Photographer too far away to save subway victim

Photographer too far away to save subway victim

The photographer whose picture of a man just before he was killed by a New York subway has set off a storm of outrage said Wednesday he was too far away to help rescue the victim.

R. Umar Abassi, whose photograph ran under the headline “Doomed” on the front page of the New York Post Tuesday, said he was several hundred feet away when he saw Ki-suk Han hurled onto the train tracks.

“If this thing happened again with the same circumstances, whether I had a camera or not, and I was running towards it, there is no way I could have rescued Mr Han,” Abassi said in an interview with NBC television.

“What really surprises me is the people who were maybe 100 feet or 150 feet away from Mr Han, they did not reach out to help him,’ he said.

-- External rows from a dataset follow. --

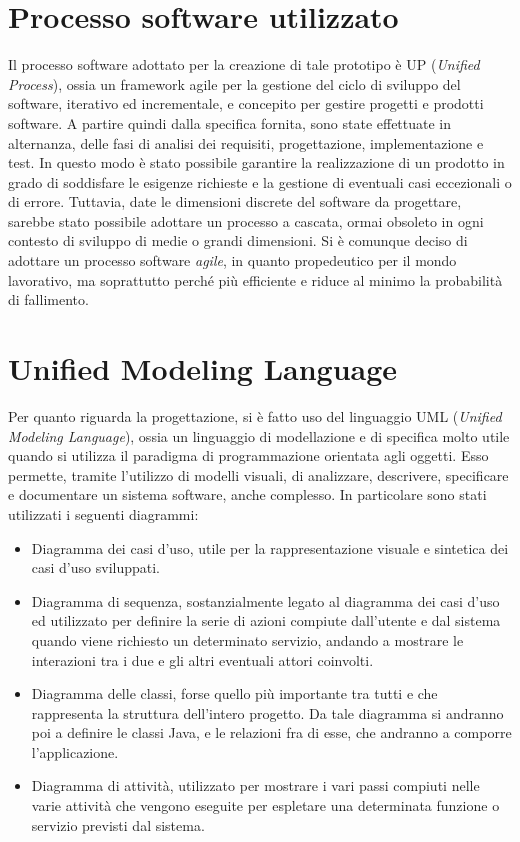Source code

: \section{Processo software utilizzato}
Il processo software adottato per la creazione di tale prototipo è UP (\textit{Unified Process}), ossia un framework agile per la gestione del ciclo di sviluppo del software, iterativo ed incrementale, e concepito per gestire progetti e prodotti software. A partire quindi dalla specifica fornita, sono state effettuate in alternanza, delle fasi di analisi dei requisiti, progettazione, implementazione e test. In questo modo è stato possibile garantire la realizzazione di un prodotto in grado di soddisfare le esigenze richieste e la gestione di eventuali casi eccezionali o di errore. Tuttavia, date le dimensioni discrete del software da progettare, sarebbe stato possibile adottare un processo a cascata, ormai obsoleto in ogni contesto di sviluppo di medie o grandi dimensioni. Si è comunque deciso di adottare un processo software \textit{agile}, in quanto propedeutico per il mondo lavorativo, ma soprattutto perché più efficiente e riduce al minimo la probabilità di fallimento.

\section{Unified Modeling Language}
Per quanto riguarda la progettazione, si è fatto uso del linguaggio UML (\textit{Unified Modeling Language}), ossia un linguaggio di modellazione e di specifica molto utile quando si utilizza il paradigma di programmazione orientata agli oggetti. Esso permette, tramite l’utilizzo di modelli visuali, di analizzare, descrivere, specificare e documentare un sistema software, anche complesso. In particolare sono stati utilizzati i seguenti diagrammi:
\begin{itemize}
    \item Diagramma dei casi d'uso, utile per la rappresentazione visuale e sintetica dei casi d'uso sviluppati.
    \item Diagramma di sequenza, sostanzialmente legato al diagramma dei casi d'uso ed utilizzato per definire la serie di azioni compiute dall'utente e dal sistema quando viene richiesto un determinato servizio, andando a mostrare le interazioni tra i due e gli altri eventuali attori coinvolti.
    \item Diagramma delle classi, forse quello più importante tra tutti e che rappresenta la struttura dell'intero progetto. Da tale diagramma si andranno poi a definire le classi Java, e le relazioni fra di esse, che andranno a comporre l'applicazione.
    \item Diagramma di attività, utilizzato per mostrare i vari passi compiuti nelle varie attività che vengono eseguite per espletare una determinata funzione o servizio previsti dal sistema.
\end{itemize}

A freelance photographer for the Post, Abassi acknowledged he sold the photograph but insisted he was using the camera’s flash to try to alert the subway’s driver.

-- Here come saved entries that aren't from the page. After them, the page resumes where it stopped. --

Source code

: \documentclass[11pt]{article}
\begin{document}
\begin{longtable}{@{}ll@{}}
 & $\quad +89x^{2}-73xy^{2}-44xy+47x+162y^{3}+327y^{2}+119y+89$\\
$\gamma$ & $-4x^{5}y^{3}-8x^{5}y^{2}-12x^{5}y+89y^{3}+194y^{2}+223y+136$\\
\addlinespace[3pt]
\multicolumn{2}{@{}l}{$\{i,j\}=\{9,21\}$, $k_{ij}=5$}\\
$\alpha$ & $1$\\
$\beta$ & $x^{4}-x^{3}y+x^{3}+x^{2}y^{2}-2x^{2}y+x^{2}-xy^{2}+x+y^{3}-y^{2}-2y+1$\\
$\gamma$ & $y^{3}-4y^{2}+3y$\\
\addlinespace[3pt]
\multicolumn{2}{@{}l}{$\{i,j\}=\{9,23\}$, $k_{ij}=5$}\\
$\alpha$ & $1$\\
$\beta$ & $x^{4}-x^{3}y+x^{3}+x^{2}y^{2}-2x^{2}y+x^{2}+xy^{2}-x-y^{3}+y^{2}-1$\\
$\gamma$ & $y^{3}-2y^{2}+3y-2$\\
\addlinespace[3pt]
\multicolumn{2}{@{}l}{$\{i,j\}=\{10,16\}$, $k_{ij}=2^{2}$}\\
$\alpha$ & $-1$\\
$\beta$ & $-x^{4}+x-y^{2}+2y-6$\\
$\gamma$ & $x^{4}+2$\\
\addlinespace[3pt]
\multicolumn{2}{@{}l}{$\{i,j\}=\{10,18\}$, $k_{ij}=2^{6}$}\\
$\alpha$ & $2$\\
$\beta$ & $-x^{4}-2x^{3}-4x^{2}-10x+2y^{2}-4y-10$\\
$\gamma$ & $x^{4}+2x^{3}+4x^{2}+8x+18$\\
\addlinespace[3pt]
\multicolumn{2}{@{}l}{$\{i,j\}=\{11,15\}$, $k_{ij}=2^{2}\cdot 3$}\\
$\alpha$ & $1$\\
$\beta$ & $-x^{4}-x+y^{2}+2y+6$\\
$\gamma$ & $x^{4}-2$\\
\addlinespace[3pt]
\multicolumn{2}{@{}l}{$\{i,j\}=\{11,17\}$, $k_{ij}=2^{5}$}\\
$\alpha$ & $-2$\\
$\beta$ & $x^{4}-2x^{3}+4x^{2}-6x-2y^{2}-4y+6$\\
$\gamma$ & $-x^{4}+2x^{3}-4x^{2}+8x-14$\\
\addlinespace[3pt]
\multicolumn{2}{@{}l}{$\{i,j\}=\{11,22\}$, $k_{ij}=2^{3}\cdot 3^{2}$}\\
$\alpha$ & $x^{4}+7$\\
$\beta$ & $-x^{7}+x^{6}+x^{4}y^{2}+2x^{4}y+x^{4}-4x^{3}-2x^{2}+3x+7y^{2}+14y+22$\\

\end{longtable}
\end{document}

“I can’t let the armchair critics bother me. They were not there. They have no idea how very quickly it happened,” he told the Post.

Han, 58, was flung onto the train tracks by a deranged man following an altercation. The incident occurred Monday at a station near Times Square.

Abassi estimated that some 22 seconds elapsed from when he saw “a body fly off onto the tracks” and the train hit Han who had scrambled to the edge of the platform but was unable to lift himself out.

“Twenty-two seconds is a long time but in this process while I am running, the person who pushed him is coming towards me, and there’s a lapse in there where I brace myself with my back to the wall because I don’t want to be pushed onto the platform,” he told NBC.

But readers slammed the Post’s photographer and editors for what they saw as a callous attitude to the tragedy.

“Wow! enough time to take a few pictures. Why didn’t the person help? How many pictures did they take? 3-4 pictures. And nobody tried to help. Not one person,” wrote Joseph Monte on the Post’s website.